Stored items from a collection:

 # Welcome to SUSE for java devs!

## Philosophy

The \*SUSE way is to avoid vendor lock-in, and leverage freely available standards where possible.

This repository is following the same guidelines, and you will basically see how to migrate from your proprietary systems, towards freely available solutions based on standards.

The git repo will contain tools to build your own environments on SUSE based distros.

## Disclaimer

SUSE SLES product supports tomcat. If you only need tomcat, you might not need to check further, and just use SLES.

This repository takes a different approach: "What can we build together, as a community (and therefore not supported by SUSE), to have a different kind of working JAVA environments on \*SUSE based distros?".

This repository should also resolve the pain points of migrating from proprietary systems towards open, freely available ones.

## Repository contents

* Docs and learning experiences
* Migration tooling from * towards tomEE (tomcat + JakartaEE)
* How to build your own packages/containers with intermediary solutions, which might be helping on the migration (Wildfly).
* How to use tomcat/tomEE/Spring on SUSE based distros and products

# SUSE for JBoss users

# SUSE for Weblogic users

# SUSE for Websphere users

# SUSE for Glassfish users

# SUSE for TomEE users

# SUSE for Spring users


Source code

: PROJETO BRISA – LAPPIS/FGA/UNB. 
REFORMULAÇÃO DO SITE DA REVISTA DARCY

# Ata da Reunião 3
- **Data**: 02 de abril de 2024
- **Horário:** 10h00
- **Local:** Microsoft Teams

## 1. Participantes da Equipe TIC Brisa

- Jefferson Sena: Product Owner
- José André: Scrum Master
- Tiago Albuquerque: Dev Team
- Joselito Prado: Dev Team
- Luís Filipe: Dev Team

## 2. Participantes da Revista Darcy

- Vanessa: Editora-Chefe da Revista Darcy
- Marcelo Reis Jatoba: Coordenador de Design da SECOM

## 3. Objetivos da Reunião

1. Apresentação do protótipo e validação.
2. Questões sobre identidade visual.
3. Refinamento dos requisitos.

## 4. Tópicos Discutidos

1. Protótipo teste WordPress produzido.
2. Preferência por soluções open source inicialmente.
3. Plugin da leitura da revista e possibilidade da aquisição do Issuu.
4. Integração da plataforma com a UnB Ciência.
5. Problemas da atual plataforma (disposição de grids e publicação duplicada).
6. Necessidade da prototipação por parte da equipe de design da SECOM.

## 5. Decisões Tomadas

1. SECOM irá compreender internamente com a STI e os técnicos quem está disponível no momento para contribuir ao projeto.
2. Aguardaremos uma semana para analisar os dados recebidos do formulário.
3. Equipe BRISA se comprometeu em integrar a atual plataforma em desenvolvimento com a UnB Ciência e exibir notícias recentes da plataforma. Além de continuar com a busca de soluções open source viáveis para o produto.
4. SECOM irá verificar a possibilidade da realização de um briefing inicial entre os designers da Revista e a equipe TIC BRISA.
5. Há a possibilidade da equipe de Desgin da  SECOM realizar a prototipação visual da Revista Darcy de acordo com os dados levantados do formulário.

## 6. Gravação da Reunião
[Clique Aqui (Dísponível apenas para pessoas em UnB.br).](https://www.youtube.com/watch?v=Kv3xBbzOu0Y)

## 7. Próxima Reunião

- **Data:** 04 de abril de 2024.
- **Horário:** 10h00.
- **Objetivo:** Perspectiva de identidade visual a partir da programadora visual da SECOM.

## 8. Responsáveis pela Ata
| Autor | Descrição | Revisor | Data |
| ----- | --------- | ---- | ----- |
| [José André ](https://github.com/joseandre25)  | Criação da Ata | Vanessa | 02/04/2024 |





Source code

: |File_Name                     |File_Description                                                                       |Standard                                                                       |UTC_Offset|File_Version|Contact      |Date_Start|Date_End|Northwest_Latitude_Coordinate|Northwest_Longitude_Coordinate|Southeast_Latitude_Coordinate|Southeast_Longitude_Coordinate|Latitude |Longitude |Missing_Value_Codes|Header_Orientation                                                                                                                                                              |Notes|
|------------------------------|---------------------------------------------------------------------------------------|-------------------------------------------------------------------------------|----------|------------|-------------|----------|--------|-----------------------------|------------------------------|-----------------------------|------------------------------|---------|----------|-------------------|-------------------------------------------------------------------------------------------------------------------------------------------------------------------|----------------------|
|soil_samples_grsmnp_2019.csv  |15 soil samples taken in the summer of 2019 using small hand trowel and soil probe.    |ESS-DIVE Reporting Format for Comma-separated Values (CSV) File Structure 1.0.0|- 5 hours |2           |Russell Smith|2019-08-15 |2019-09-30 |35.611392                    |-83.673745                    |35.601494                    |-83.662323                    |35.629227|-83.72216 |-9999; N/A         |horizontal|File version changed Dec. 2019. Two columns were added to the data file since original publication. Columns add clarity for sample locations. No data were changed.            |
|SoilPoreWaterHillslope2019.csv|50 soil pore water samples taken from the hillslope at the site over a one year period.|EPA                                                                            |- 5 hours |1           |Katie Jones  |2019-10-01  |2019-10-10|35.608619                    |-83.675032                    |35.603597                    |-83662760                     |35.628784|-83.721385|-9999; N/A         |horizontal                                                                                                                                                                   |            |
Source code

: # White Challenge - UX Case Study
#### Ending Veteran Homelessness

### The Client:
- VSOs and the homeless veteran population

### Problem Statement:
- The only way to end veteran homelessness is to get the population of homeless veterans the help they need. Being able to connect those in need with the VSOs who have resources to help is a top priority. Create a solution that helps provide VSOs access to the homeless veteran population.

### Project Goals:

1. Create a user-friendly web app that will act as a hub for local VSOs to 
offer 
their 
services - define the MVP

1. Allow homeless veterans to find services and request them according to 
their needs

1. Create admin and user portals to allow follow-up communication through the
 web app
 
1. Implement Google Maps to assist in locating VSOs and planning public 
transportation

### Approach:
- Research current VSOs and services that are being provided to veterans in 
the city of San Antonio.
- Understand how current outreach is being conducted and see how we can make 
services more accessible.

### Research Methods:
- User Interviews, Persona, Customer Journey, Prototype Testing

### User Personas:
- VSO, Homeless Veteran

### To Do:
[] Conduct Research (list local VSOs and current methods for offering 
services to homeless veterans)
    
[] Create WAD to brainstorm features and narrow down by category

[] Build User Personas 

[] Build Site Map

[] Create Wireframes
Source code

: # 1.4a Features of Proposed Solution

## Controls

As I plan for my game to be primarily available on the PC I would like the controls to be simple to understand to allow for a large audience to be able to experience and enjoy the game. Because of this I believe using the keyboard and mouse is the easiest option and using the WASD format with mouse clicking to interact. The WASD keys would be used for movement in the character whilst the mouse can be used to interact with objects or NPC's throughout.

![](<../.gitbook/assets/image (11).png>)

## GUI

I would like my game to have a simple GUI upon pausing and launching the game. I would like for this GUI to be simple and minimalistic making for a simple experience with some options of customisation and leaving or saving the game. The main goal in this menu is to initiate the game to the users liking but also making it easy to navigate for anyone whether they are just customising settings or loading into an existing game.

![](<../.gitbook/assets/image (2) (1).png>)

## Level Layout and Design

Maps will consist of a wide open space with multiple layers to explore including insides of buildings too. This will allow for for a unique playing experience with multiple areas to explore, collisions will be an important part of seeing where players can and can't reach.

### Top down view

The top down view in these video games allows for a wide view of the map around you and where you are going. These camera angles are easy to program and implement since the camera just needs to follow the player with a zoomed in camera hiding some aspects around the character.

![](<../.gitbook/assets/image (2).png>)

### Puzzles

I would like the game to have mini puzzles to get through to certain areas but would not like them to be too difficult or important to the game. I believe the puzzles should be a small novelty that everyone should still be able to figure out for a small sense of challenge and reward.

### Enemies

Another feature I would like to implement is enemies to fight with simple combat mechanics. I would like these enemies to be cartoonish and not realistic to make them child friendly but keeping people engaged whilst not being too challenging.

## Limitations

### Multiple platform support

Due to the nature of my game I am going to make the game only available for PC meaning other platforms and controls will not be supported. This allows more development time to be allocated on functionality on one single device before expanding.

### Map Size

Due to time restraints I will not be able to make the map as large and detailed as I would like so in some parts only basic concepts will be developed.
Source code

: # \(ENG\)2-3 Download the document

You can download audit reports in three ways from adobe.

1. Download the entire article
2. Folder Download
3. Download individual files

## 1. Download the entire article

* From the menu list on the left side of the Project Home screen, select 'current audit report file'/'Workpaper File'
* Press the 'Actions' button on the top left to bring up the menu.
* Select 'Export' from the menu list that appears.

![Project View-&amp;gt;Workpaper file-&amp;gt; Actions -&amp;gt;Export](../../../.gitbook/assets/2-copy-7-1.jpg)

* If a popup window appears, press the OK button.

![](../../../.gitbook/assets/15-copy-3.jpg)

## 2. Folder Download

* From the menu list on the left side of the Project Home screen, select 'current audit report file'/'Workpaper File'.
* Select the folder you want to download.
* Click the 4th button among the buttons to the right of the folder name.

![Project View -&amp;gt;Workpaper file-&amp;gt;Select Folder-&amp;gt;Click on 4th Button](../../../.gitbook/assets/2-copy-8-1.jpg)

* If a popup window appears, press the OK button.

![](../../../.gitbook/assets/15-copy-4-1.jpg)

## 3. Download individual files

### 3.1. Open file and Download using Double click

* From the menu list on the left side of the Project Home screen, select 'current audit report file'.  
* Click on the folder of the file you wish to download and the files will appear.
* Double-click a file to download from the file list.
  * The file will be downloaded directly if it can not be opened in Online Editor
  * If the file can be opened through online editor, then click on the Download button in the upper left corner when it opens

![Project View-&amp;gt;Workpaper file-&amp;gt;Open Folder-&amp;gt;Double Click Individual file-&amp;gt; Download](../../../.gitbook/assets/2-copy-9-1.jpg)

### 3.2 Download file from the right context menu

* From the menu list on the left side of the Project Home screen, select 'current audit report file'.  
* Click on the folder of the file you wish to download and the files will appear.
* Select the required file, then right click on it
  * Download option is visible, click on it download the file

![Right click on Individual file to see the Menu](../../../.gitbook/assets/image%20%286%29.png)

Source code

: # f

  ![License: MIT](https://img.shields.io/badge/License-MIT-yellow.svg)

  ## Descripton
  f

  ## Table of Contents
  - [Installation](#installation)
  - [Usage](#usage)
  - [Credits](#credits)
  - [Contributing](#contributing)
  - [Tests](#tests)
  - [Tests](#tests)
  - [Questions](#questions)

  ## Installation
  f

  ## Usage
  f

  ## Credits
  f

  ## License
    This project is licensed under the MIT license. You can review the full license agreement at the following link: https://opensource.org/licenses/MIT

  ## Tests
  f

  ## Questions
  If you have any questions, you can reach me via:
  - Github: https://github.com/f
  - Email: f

Directions for this task: All that is wanted is the stretch of lines above from the one containing "soil pore water" through the one containing "#### Ending Veteran Homelessness", duplicated exactly.

Task output:
|SoilPoreWaterHillslope2019.csv|50 soil pore water samples taken from the hillslope at the site over a one year period.|EPA                                                                            |- 5 hours |1           |Katie Jones  |2019-10-01  |2019-10-10|35.608619                    |-83.675032                    |35.603597                    |-83662760                     |35.628784|-83.721385|-9999; N/A         |horizontal                                                                                                                                                                   |            |
Source code

: # White Challenge - UX Case Study
#### Ending Veteran Homelessness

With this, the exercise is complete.